The authorities have blockaded the entrance to the whole area to prevent looters. ( Yes, looters. ) So, as a non resident, I was unable to enter until I was brought in by Steve Stathis from the Gray Beards organisation.
It’s been three months since the storm and less than 15 percent of Breezy’s residents of the houses that are still standing, have moved back. The water is still contaminated. You cannot shower in it, let alone drink it.
Awesome video created by Lukas Huffman featuring Beth and Keone from B87th st.
Since 2001, The Gray Beards have been a staple part of the Rockaway community. After many local residents lost their lives, and were affected by the tragedies of September 11 and the American Airline flight #587 crash, a local basketball team decided that it was time to form a not for profit to provide a local support network.
Two days ago, I had the privilege to spend the day with Steve Stathis, the President of The Gray Beards. Steve and his son Christian are also the owners of Boarders Surf Shop, which has been a Rockaway institution since 2004. Both of the stores were completely destroyed in the storm.
Since Sandy, the role of The Gray Beards, has been critical. Managing donations and getting the funds directly to those that most need it has almost become a full time job. As FEMA and insurance companies deny many claims in the area, The Gray Beards have become the last resort in a desperate situation for a lot of people.
As I stood there in the Gray Beards, office, Steve reads through letter after letter of badly affected residents asking for help. It’s incredibly emotional as he tells me about families that they have helped and also those that they cannot help enough.
Steve has an incredible connection with the people of Rockaway, as you might imagine. But seeing his rapport first hand was indeed something special. I jumped in his truck and went along with him to hand deliver a donation cheque to residents Beth and Keone. The front of their beautiful self designed bungalow on B87th st looks untouched… until they invited me inside. I was not prepared for what I saw. All that remains is a microwave and a few cupboards mounted 5 feet up on the wall. There is barely a floor and just exposed wooden beams.

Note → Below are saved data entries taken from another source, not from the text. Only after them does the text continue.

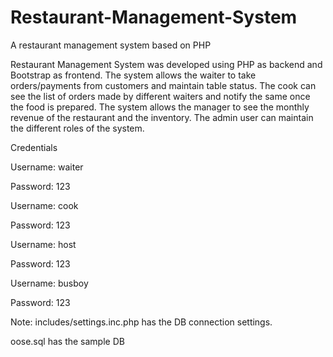 # Restaurant-Management-System
A restaurant management system based on PHP

Restaurant Management System was developed using PHP as backend and Bootstrap as frontend. The system allows the waiter to take orders/payments from customers and maintain table status. The cook can see the list of orders made by different waiters and notify the same once the food is prepared. The system allows the manager to see the monthly revenue of the restaurant and the inventory. The admin user can maintain the different roles of the system.

Credentials

Username: waiter

Password: 123



Username: cook

Password: 123



Username: host

Password: 123



Username: busboy

Password: 123



Note: includes/settings.inc.php has the DB connection settings.

oose.sql has the sample DB
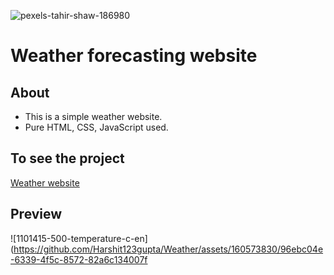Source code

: ![pexels-tahir-shaw-186980](https://github.com/Harshit123gupta/Weather/assets/160573830/b727cb2b-18da-41a4-893c-e438927460c3)

# Weather forecasting website

## About
 - This is a simple weather website.
 -  Pure HTML, CSS, JavaScript used.
 
 ## To see the project
[Weather website](https://simple-weather-website.netlify.app/)

## Preview

![1101415-500-temperature-c-en](https://github.com/Harshit123gupta/Weather/assets/160573830/96ebc04e-6339-4f5c-8572-82a6c134007f

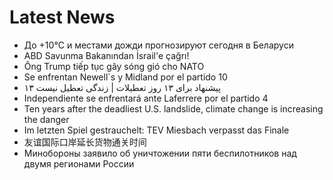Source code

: # Latest News
-  До +10°C и местами дожди прогнозируют сегодня в Беларуси
-  ABD Savunma Bakanından İsrail'e çağrı!
-  Ông Trump tiếp tục gây sóng gió cho NATO
-  Se enfrentan Newell`s y Midland por el partido 10
-  ۱۳ پیشنهاد برای ۱۳ روز تعطیلات | زندگی تعطیل نیست
-  Independiente se enfrentará ante Laferrere por el partido 4
-  Ten years after the deadliest U.S. landslide, climate change is increasing the danger
-  Im letzten Spiel gestrauchelt: TEV Miesbach verpasst das Finale
-  友谊国际口岸延长货物通关时间
-  Минобороны заявило об уничтожении пяти беспилотников над двумя регионами России
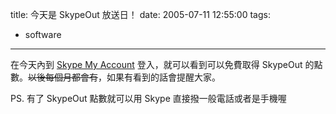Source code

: title: 今天是 SkypeOut 放送日！
date: 2005-07-11 12:55:00
tags: 
- software
---

在今天內到 [Skype My Account](http://www.skype.com/go/myaccount) 登入，就可以看到可以免費取得 SkypeOut 的點數。<span style="text-decoration: line-through;">以後每個月都會有</span>，如果有看到的話會提醒大家。

PS. 有了 SkypeOut 點數就可以用 Skype 直接撥一般電話或者是手機喔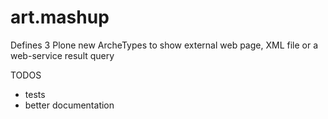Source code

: art.mashup
==========

Defines 3 Plone new ArcheTypes to show external web page, XML file or a web-service result query


TODOS

- tests
- better documentation
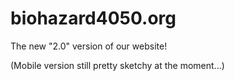 # biohazard4050.org

The new "2.0" version of our website!

(Mobile version still pretty sketchy at the moment...)
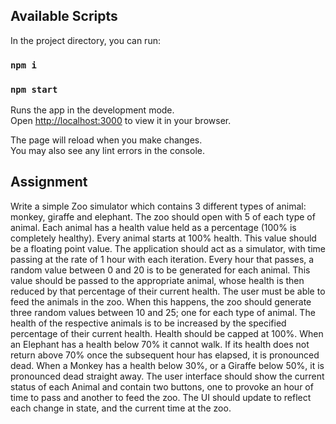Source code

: ## Available Scripts

In the project directory, you can run:
### `npm i`
### `npm start`

Runs the app in the development mode.\
Open [http://localhost:3000](http://localhost:3000) to view it in your browser.

The page will reload when you make changes.\
You may also see any lint errors in the console.

## Assignment
Write a simple Zoo simulator which contains 3 different types of animal:  monkey, giraffe and elephant.  The zoo should open with 5 of each type of animal.
Each animal has a health value held as a percentage (100% is completely healthy).  Every animal starts at 100% health.  This value should be a floating point value.
The application should act as a simulator, with time passing at the rate of 1 hour with each iteration.  Every hour that passes, a random value between 0 and 20 is to be generated for each animal.  This value should be passed to the appropriate animal, whose health is then reduced by that percentage of their current health.
The user must be able to feed the animals in the zoo.  When this happens, the zoo should generate three random values between 10 and 25; one for each type of animal.  The health of the respective animals is to be increased by the specified percentage of their current health.  Health should be capped at 100%.
When an Elephant has a health below 70% it cannot walk.   If its health does not return above 70% once the subsequent hour has elapsed, it is pronounced dead.
When a Monkey has a health below 30%, or a Giraffe below 50%, it is pronounced dead straight away.
The user interface should show the current status of each Animal and contain two buttons, one to provoke an hour of time to pass and another to feed the zoo.   The UI should update to reflect each change in state, and the current time at the zoo.
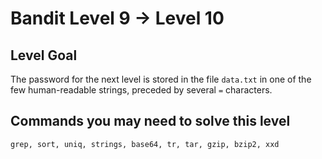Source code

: # Bandit Level 9 → Level 10

## Level Goal

The password for the next level is stored in the file `data.txt` in one of the few human-readable strings, preceded by several `=` characters.

## Commands you may need to solve this level

`grep, sort, uniq, strings, base64, tr, tar, gzip, bzip2, xxd`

Beth & Keone spent the night of the storm, 12 weeks ago, huddled on the second floor of their neighbours house as they watched water envelope their home. They have since been moving from hotel to hotel all over New York whilst they spend their only savings on trying to rebuild their home. Their insurance will eventually cover the damage to their main living bungalow, however with millions of people affected, waiting for the insurance companies to release funds could be longer than the savings will last.